Por la noche, esperando oír el canto de la lechuza, el pájaro de Minerva, oía sólo el canto de los gallos y el ladrido de los perros.
Mi vida ha sido consagrada al deber.
«¿Por qué prolongar la vida a no ser para prolongar el placer?», suspiraba mi pobre padre mientras las lágrimas le corrían por las mejillas. El deber... y ¿cuál es el final? Cayo mandará en Roma en mi lugar. Si me importara Roma, haría que lo depusieran. Pero lo merecen. El otro día lo encontré dándole gritos de furia a mi nieto, el pequeño Tiberio Gemelo, aunque ya no es pequeño sino un joven de quince años, alto, esbelto y guapo.
—Contrólate —le dije a Cayo—. Pronto me habré muerto y entonces serás libre y podrás matarle. Y otra persona vendrá y te matará a ti. Así es como va el mundo...
En Roma este hombre acusa a aquél de traición, y así sucesivamente. Si realmente hubiéramos restaurado la República, habríamos perdido el Imperio, pero tal vez hubiéramos...
Una reflexión trivial. No hay razón para continuar este relato de mi vida, que va a terminar como empezó: en temor, traición, desdicha y desprecio.

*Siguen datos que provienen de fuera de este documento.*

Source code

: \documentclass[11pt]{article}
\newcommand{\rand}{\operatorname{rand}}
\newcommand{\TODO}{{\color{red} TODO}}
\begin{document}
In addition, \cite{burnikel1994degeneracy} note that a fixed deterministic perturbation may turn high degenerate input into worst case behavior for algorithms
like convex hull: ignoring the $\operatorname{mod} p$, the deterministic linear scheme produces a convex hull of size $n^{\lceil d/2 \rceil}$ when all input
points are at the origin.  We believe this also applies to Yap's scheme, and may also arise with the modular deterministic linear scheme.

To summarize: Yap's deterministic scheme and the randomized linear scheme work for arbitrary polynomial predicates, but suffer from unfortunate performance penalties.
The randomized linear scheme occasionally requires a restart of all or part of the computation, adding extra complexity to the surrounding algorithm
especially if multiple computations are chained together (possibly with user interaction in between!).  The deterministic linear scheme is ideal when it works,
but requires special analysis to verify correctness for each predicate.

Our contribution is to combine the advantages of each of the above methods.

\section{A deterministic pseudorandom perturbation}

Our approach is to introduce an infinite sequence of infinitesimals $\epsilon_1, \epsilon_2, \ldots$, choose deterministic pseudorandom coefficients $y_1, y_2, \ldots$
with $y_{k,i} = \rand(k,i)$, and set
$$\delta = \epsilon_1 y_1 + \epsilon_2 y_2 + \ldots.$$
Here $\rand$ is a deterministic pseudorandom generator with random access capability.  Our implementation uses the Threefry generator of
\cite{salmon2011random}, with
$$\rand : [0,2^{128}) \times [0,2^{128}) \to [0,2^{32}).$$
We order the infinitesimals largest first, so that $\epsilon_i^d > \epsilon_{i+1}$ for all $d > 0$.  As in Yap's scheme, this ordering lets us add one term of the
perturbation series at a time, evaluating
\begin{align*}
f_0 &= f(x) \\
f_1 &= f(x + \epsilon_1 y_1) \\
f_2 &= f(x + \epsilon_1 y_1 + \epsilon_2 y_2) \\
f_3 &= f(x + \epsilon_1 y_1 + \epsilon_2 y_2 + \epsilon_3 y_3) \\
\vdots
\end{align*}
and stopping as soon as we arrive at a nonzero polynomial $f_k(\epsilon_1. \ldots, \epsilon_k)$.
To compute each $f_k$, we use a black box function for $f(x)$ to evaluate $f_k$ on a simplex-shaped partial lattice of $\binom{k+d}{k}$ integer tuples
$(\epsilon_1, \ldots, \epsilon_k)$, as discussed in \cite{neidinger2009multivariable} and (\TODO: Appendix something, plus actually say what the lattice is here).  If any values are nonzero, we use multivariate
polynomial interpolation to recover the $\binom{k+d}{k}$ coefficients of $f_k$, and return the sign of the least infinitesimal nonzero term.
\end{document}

Otra jarra de vino. Tal vez el ruiseñor cantará antes de que me retire..., me retire a descansar mi cuerpo, pero nada más.
No he escrito nada en meses, pero lo voy a hacer de nuevo, aunque sólo sea para informar a la posteridad de la razón de mi última acción, que tal vez la posteridad vea de otra manera (no me cabe duda), como el juicio final de un prolongado drama de venganza contra la familia de Germánico.
Esta tarde se acercó a mí Segismundo. Estaba temblando. Le pregunté qué le pasaba y no vaciló en decírmelo.
Ayer mi sobrino nieto y presunto heredero de este Imperio del infierno, Cayo Calígula, hijo del héroe Germánico, violó a Eufrosine, que está en su sexto mes de embarazo. Esta mañana ha sufrido un aborto. Segismundo se arrodilló delante de mí, tomó mis manos en las suyas, e imploró venganza. Le miré fijamente a los ojos. Su rostro, que es ahora redondo y ya no hermoso, estaba empapado de lágrimas y descompuesto por la aflicción. Su voz temblaba al hablar.